Documentation for the Riak Python Client Library is available here. The documentation source is found in docs/ subdirectory and can be built with Sphinx.

Documentation for Riak is available at http://wiki.basho.com/display/RIAK/Riak

Install

You must have Protocol Buffers installed before you can install the Riak Client. From the Riak Python Client root directory, execute:

python setup.py install

Unit Test

To run the unit tests, execute:

python setup.py test

This tutorial assumes basic working knowledge of how Riak works & what it can do. If you need a more comprehensive overview how to use Riak, please check out the Riak Fast Track.

Tutorial

Quick Start

For the impatient, simple usage of the official Python binding for Riak looks like:

import riak

# Connect to Riak.
client = riak.RiakClient()

# Choose the bucket to store data in.
bucket = client.bucket('test')


# Supply a key to store data under.
# The ``data`` can be any data Python's ``json`` encoder can handle.
person = bucket.new('riak_developer_1', data={
    'name': 'John Smith',
    'age': 28,
    'company': 'Mr. Startup!',
})
# Save the object to Riak.
person.store()

Connecting To Riak

There are two supported ways to connect to Riak, the HTTP interface & the Protocol Buffers interface. Both provide the same API & full access to Riak.
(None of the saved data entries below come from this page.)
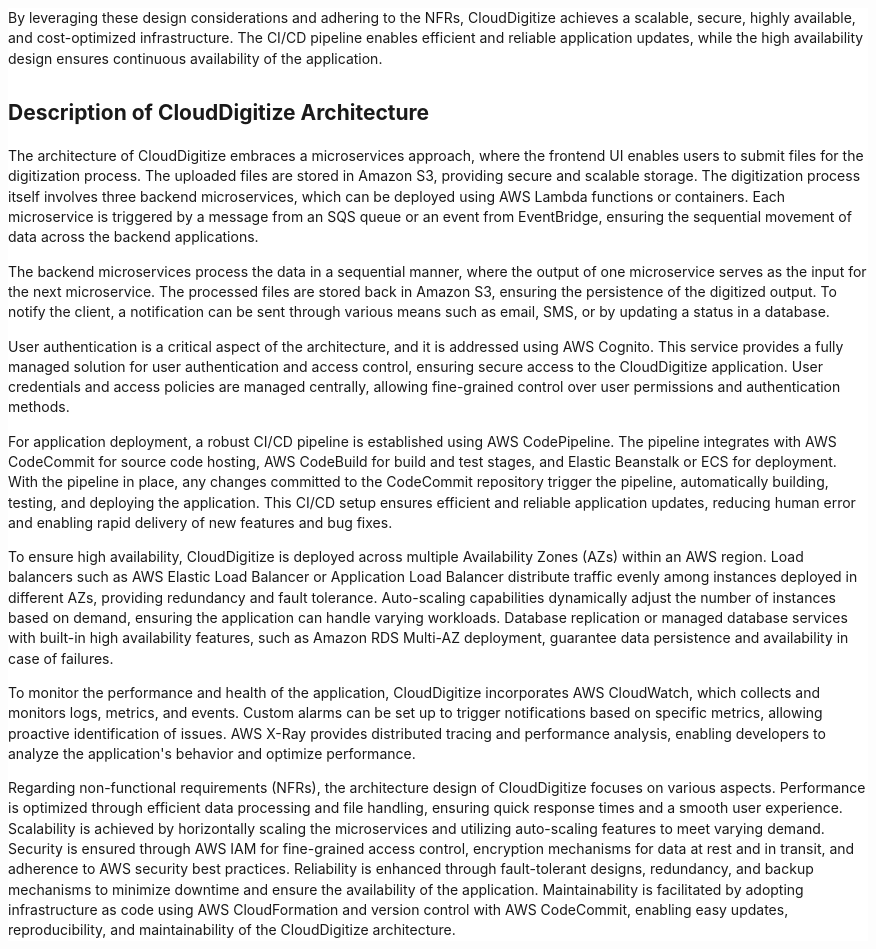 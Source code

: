 
By leveraging these design considerations and adhering to the NFRs, CloudDigitize achieves a scalable, secure, highly available, and cost-optimized infrastructure. The CI/CD pipeline enables efficient and reliable application updates, while the high availability design ensures continuous availability of the application.

## Description of CloudDigitize Architecture

The architecture of CloudDigitize embraces a microservices approach, where the frontend UI enables users to submit files for the digitization process. The uploaded files are stored in Amazon S3, providing secure and scalable storage. The digitization process itself involves three backend microservices, which can be deployed using AWS Lambda functions or containers. Each microservice is triggered by a message from an SQS queue or an event from EventBridge, ensuring the sequential movement of data across the backend applications.

The backend microservices process the data in a sequential manner, where the output of one microservice serves as the input for the next microservice. The processed files are stored back in Amazon S3, ensuring the persistence of the digitized output. To notify the client, a notification can be sent through various means such as email, SMS, or by updating a status in a database.

User authentication is a critical aspect of the architecture, and it is addressed using AWS Cognito. This service provides a fully managed solution for user authentication and access control, ensuring secure access to the CloudDigitize application. User credentials and access policies are managed centrally, allowing fine-grained control over user permissions and authentication methods.

For application deployment, a robust CI/CD pipeline is established using AWS CodePipeline. The pipeline integrates with AWS CodeCommit for source code hosting, AWS CodeBuild for build and test stages, and Elastic Beanstalk or ECS for deployment. With the pipeline in place, any changes committed to the CodeCommit repository trigger the pipeline, automatically building, testing, and deploying the application. This CI/CD setup ensures efficient and reliable application updates, reducing human error and enabling rapid delivery of new features and bug fixes.

To ensure high availability, CloudDigitize is deployed across multiple Availability Zones (AZs) within an AWS region. Load balancers such as AWS Elastic Load Balancer or Application Load Balancer distribute traffic evenly among instances deployed in different AZs, providing redundancy and fault tolerance. Auto-scaling capabilities dynamically adjust the number of instances based on demand, ensuring the application can handle varying workloads. Database replication or managed database services with built-in high availability features, such as Amazon RDS Multi-AZ deployment, guarantee data persistence and availability in case of failures.

To monitor the performance and health of the application, CloudDigitize incorporates AWS CloudWatch, which collects and monitors logs, metrics, and events. Custom alarms can be set up to trigger notifications based on specific metrics, allowing proactive identification of issues. AWS X-Ray provides distributed tracing and performance analysis, enabling developers to analyze the application's behavior and optimize performance.

Regarding non-functional requirements (NFRs), the architecture design of CloudDigitize focuses on various aspects. Performance is optimized through efficient data processing and file handling, ensuring quick response times and a smooth user experience. Scalability is achieved by horizontally scaling the microservices and utilizing auto-scaling features to meet varying demand. Security is ensured through AWS IAM for fine-grained access control, encryption mechanisms for data at rest and in transit, and adherence to AWS security best practices. Reliability is enhanced through fault-tolerant designs, redundancy, and backup mechanisms to minimize downtime and ensure the availability of the application. Maintainability is facilitated by adopting infrastructure as code using AWS CloudFormation and version control with AWS CodeCommit, enabling easy updates, reproducibility, and maintainability of the CloudDigitize architecture.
The HTTP interface is easier to setup & is well suited for development use. It is the slower of the two interfaces, but if you are only making a handful of requests, it is more than capable.

The Protocol Buffers (also called protobuf) is more difficult to setup but is significantly faster (2-3x) and is more suitable for production use. This interface is better suited to a higher number of requests.
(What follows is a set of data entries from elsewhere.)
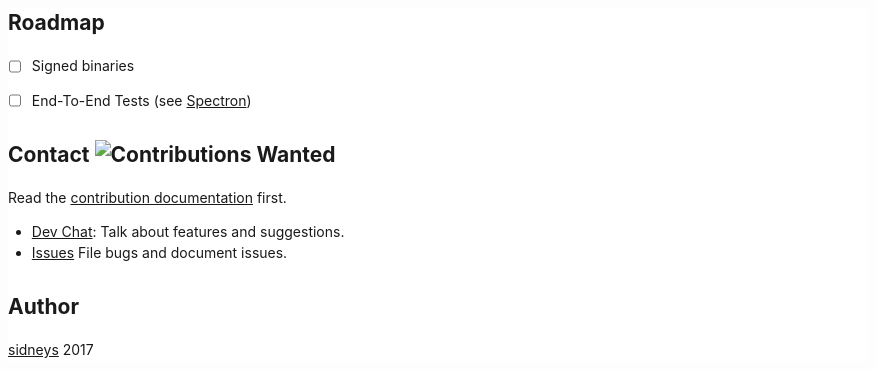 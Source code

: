 
## <a name="up-next"/></a> Roadmap

- [ ] Signed binaries
- [ ] End-To-End Tests (see [Spectron](https://github.com/electron/spectron))


## <a name="contribute"/></a> Contact ![Contributions Wanted](https://img.shields.io/badge/contributions-wanted-red.svg?style=flat-square)

Read the [contribution documentation](https://github.com/sidneys/pb-for-desktop/blob/release/CONTRIBUTING.md) first.

- [Dev Chat](http://gitter.im/sidneys/pb-for-desktop): Talk about features and suggestions.
- [Issues](http;//github.com/sidneys/pb-for-desktop/issues) File bugs and document issues.


## <a name="author"/></a> Author

[sidneys](http://sidneys.github.io) 2017
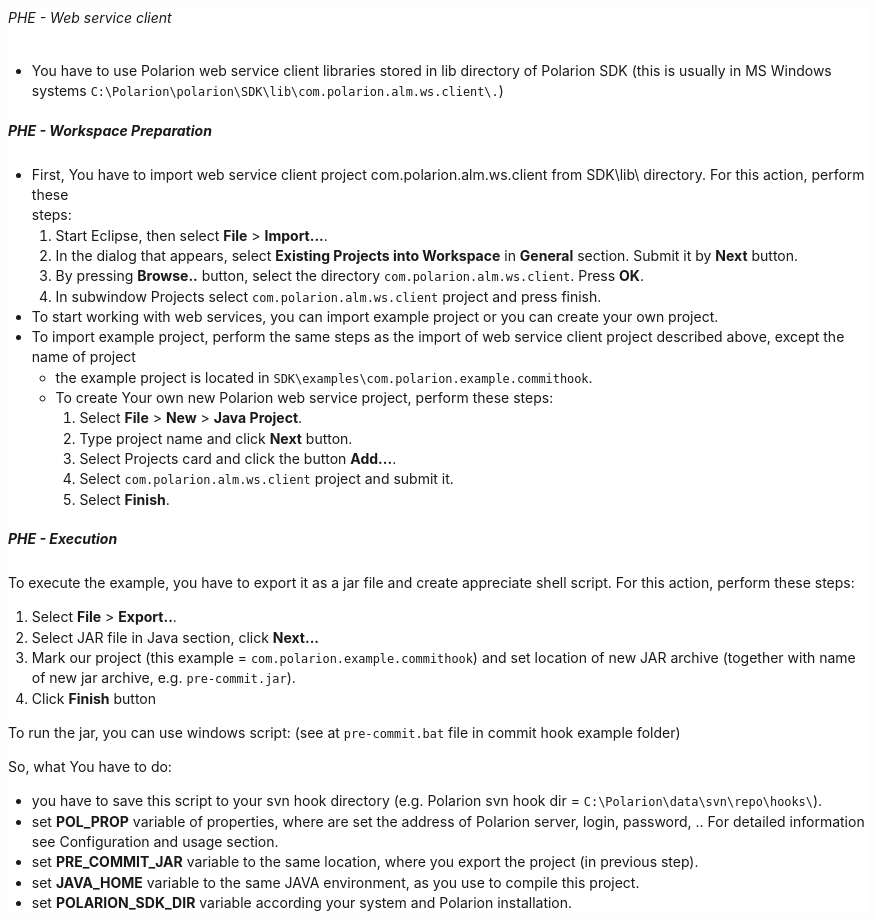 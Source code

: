 ###### PHE - Web service client
- You have to use Polarion web service client libraries stored in lib directory of Polarion SDK (this is usually in MS Windows systems
	`C:\Polarion\polarion\SDK\lib\com.polarion.alm.ws.client\.`)

##### PHE - Workspace Preparation
- First, You have to import web service client project com.polarion.alm.ws.client from SDK\lib\ directory. For this action, perform these  
	steps:
	1. Start Eclipse, then select **File** > **Import...**.
	2. In the dialog that appears, select **Existing Projects into Workspace** in **General** section. Submit it by **Next** button.
	3. By pressing **Browse..** button, select the directory `com.polarion.alm.ws.client`. Press **OK**.
	4. In subwindow Projects select `com.polarion.alm.ws.client` project and press finish.
- To start working with web services, you can import example project or you can create your own project.
- To import example project, perform the same steps as the import of web service client project described above, except the name of project
	- the example project is located in `SDK\examples\com.polarion.example.commithook`.
	- To create Your own new Polarion web service project, perform these steps:
		1. Select **File** > **New** > **Java Project**.
		2. Type project name and click **Next** button.
		3. Select Projects card and click the button **Add...**.
		4. Select `com.polarion.alm.ws.client` project and submit it.
		5. Select **Finish**.

##### PHE - Execution

To execute the example, you have to export it as a jar file and create appreciate shell script. For this action, perform these steps:

1. Select **File** > **Export..**.
2. Select JAR file in Java section, click **Next...**
3. Mark our project (this example = `com.polarion.example.commithook`) and set location of new JAR archive (together with name of new jar
	archive, e.g. `pre-commit.jar`).
4. Click **Finish** button

To run the jar, you can use windows script: (see at `pre-commit.bat` file in commit hook example folder)

So, what You have to do:
- you have to save this script to your svn hook directory (e.g. Polarion svn hook dir = `C:\Polarion\data\svn\repo\hooks\`).
- set **POL_PROP** variable of properties, where are set the address of Polarion server, login, password, .. For detailed information see Configuration
	and usage section.
- set **PRE_COMMIT_JAR** variable to the same location, where you export the project (in previous step).
- set **JAVA_HOME** variable to the same JAVA environment, as you use to compile this project.
- set **POLARION_SDK_DIR** variable according your system and Polarion installation.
To use the HTTP interface and connecting to a local Riak on the default port, no arguments are needed:

import riak

client = riak.RiakClient()

The constructor also configuration options such as host, port & prefix. Please refer to the client documentation for full details.
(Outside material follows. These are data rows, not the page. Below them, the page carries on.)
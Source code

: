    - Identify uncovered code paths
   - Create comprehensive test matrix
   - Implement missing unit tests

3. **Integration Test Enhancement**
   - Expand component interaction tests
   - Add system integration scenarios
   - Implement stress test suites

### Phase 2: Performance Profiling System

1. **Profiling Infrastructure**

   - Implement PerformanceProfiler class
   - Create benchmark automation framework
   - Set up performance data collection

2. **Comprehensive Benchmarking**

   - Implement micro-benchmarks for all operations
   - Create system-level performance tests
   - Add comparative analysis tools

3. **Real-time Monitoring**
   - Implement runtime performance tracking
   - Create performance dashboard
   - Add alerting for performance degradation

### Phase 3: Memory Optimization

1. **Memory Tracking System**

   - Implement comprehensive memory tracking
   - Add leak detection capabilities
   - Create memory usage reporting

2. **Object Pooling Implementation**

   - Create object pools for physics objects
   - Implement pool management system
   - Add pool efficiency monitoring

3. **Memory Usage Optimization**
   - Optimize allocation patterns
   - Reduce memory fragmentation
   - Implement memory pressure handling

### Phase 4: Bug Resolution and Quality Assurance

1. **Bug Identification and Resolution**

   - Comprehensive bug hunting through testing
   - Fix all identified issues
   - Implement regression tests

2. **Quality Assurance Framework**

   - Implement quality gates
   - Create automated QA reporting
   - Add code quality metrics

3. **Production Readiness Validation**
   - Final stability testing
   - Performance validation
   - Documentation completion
To use the Protocol Buffers interface:

import riak

client = riak.RiakClient(port=8087, transport_class=riak.RiakPbcTransport)

The transport_class argument indicates to the client which backend to use. We didn't need to specify it in the HTTP example because riak.RiakHttpTransport is the default class.

Using Buckets

Buckets in Riak's terminology are segmented keyspaces. They are a way to categorize different types of data and are roughly analogous to tables in an RDBMS.

Once you have a client, selecting a bucket is simple. Provide a string of the name of the bucket to use:

test_bucket = client.bucket('test')

If the bucket does not exist, Riak will create it for you. You can also open as many buckets as you need:

user_bucket = client.bucket('user')
profile_bucket = client.bucket('profile')
status_bucket = client.bucket('status')

If needed, you can also manually instantiate a bucket like so:

user_bucket = riak.RiakBucket(client, 'user')

The buckets themselves provide many different methods. The most commonly used are:

  • get - Fetches a key's value (decoded from JSON).
  • get_binary - Also fetches a key's raw value (plain text or binary).
  • new - Creates a new key/value pair (encoded in JSON).
  • new_binary - Creates a new key/raw value pair.

See the full bucket documentation for the other methods.

Storing Keys/Values

Once you've got a working client/bucket, the next task at hand is storing data. Riak provides several ways to store your data, but the most common are a JSON-encoded structure or a binary blob.

To store JSON-encoded data, you'd do something like the following:

import riak

client = riak.RiakClient()
user_bucket = client.bucket('user')

# We're creating the user data & keying off their username.
new_user = user_bucket.new('johndoe', data={
    'first_name': 'John',
    'last_name': 'Doe',
    'gender': 'm',
    'website': 'http://example.com/',
    'is_active': True,
})
# Note that the user hasn't been stored in Riak yet.
new_user.store()

Note that any data Python's json (or simplejson) encoder can handle is fair game.

As mentioned, Riak can also handle binary data, such as images, audio files, etc. Storing binary data looks almost identical:

import riak

client = riak.RiakClient()
user_photo_bucket = client.bucket('user_photo')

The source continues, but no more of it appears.